The task:
Some lines of these records may hold the word "with"; state how many, using only the number.

───── Data records

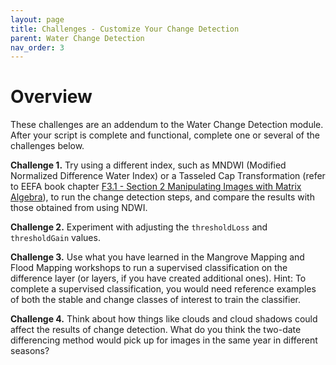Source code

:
 ```yaml
---
layout: page
title: Challenges - Customize Your Change Detection
parent: Water Change Detection
nav_order: 3
---
```


# Overview

These challenges are an addendum to the Water Change Detection module. After your script is complete and functional, complete one or several of the challenges below.

**Challenge 1.** Try using a different index, such as MNDWI (Modified Normalized Difference Water Index) or a Tasseled Cap Transformation (refer to EEFA book chapter [F3.1 - Section 2 Manipulating Images with Matrix Algebra](https://www.eefabook.org/table-of-contents.html)), to run the change detection steps, and compare the results with those obtained from using NDWI.

**Challenge 2.** Experiment with adjusting the `thresholdLoss` and `thresholdGain` values.

**Challenge 3.** Use what you have learned in the Mangrove Mapping and Flood Mapping workshops to run a supervised classification on the difference layer (or layers, if you have created additional ones). Hint: To complete a supervised classification, you would need reference examples of both the stable and change classes of interest to train the classifier.

**Challenge 4.** Think about how things like clouds and cloud shadows could affect the results of change detection. What do you think the two-date differencing method would pick up for images in the same year in different seasons?
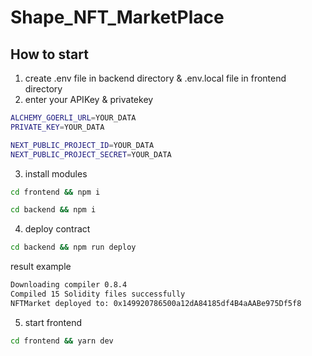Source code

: # Shape_NFT_MarketPlace

## How to start

1. create .env file in backend directory & .env.local file in frontend directory
2. enter your APIKey & privatekey

```zsh
ALCHEMY_GOERLI_URL=YOUR_DATA
PRIVATE_KEY=YOUR_DATA
```

```zsh
NEXT_PUBLIC_PROJECT_ID=YOUR_DATA
NEXT_PUBLIC_PROJECT_SECRET=YOUR_DATA
```

3. install modules

```zsh
cd frontend && npm i
```

```zsh
cd backend && npm i
```

4. deploy contract

```zsh
cd backend && npm run deploy
```

result example

```zsh
Downloading compiler 0.8.4
Compiled 15 Solidity files successfully
NFTMarket deployed to: 0x149920786500a12dA84185df4B4aAABe975Df5f8
```

5. start frontend

```zsh
cd frontend && yarn dev
```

──────────

Worked solution:
2